So if anyone can give me advice on how to repair this problem I would greatly appreciate it.

Also if it would be possible to use the 2nd access point with the HTCHAN WME but no WPA in FreeBSD at all, I have spent hours reading stuff on-line and also some
printed books on the subject but cannot find anything about this yet.

Regards, LF


----------



## LORIF32768 (Apr 19, 2022)

Further information:

I have noticed the messages are not even the same every time and that is without me changing the configuration files or anything. 

I did a "bsdinstall netconfig" and did the network information again hoping it would resolve the issue but now it still doesn't come up and the kernel boots with error:

kernel: iwm0: Could not send NVM_ACCESS command (error=35)

kernel: iwm0: hw ref 0x310, fw ver 34.3125811985.0, address 0c:dd:24:8b:ff:65

also I get an error message from iwbtfw on the console later although it does not seem to be logged anywhere:

iwmbtfw: iwmbt_fw_read: open: /usr/local/share/iwmbt-firmware/ibt-17-16-1.sfi: No such file or directory

iwmbtfw: main: Firmware download failed!

Waiting 30s for the default route interface: ...(no carrier)

After all this I login as root and curiously I can issue an "ifconfig wlan0 scan" and it works properly just of course I have no network connection. 

It would be nice to fix this rather than reinstalling everything from scratch again, if anybody has any clues would be great. I am really trying to understand about how the system works exactly.

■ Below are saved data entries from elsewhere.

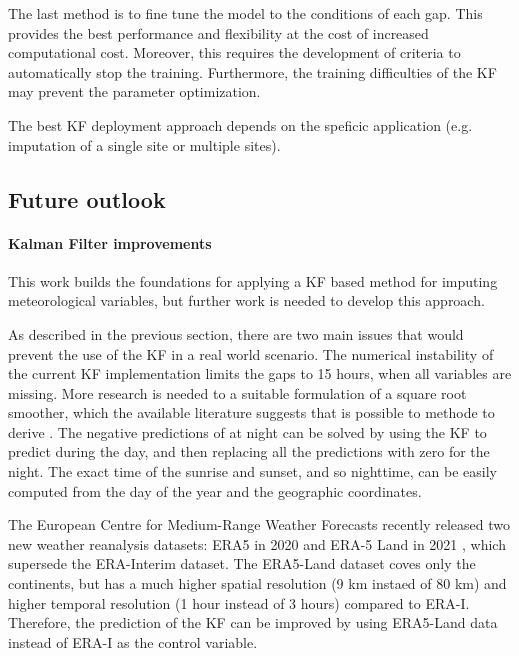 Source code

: \documentclass{article}
\let\Oldsubsection\subsection
\renewcommand{\subsection}{\FloatBarrier\Oldsubsection}
\begin{document}
The last method is to fine tune the model to the conditions of each gap. This provides the best performance and flexibility at the cost of increased computational cost. Moreover, this requires the development of criteria to automatically stop the training. Furthermore, the training difficulties of the KF may prevent the parameter optimization.

The best KF deployment approach depends on the speficic application (e.g. imputation of a single site or multiple sites).

\subsection{Future outlook}

\paragraph{Kalman Filter improvements} This work builds the foundations for applying a KF based method for imputing meteorological variables, but further work is needed to develop this approach.

As described in the previous section, there are two main issues that would prevent the use of the KF in a real world scenario.
The numerical instability of the current KF implementation limits the gaps to 15 hours, when all variables are missing.
More research is needed to a suitable formulation of a square root smoother, which the available literature suggests that is possible to methode to derive \cite{rutten_square-root_2013, park_new_1996}. 
The negative predictions of  at night can be solved by using the KF to predict  during the day, and then replacing all the predictions with zero for the night. The exact time of the sunrise and sunset, and so nighttime, can be easily computed from the day of the year and the geographic coordinates.

The European Centre for Medium-Range Weather Forecasts recently released two new weather reanalysis datasets: ERA5 in 2020 \cite{hersbach_era5_2020} and ERA-5 Land  in 2021 \cite{munoz-sabater_era5-land_2021}, which supersede the ERA-Interim dataset. The ERA5-Land dataset coves only the continents, but has a much higher spatial resolution (9 km instaed of 80 km) and higher temporal resolution (1 hour instead of 3 hours) compared to ERA-I. Therefore, the prediction of the KF can be improved by using ERA5-Land data instead of ERA-I as the control variable.
\end{document}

In my original message I mentioned HTCHAN WME that should be HTCAP WME, but ATM I am just concentrating on getting the straightforward networking (cough) fixed , that is the WPA access point. Or if anybody could point me to a good book on FreeBSD networking or whatever else.

ByeForNow, LF


----------



## bakul (Apr 20, 2022)

LORIF32768 said:


> iwmbtfw: iwmbt_fw_read: open: /usr/local/share/iwmbt-firmware/ibt-17-16-1.sfi: No such file or directory


Sounds like you need to `pkg install iwmbt-firmware`.
For more help you can ask on the freebsd wireless mailing list as that is where our current wifi expert hangs out. Specify freebsd version etc.


----------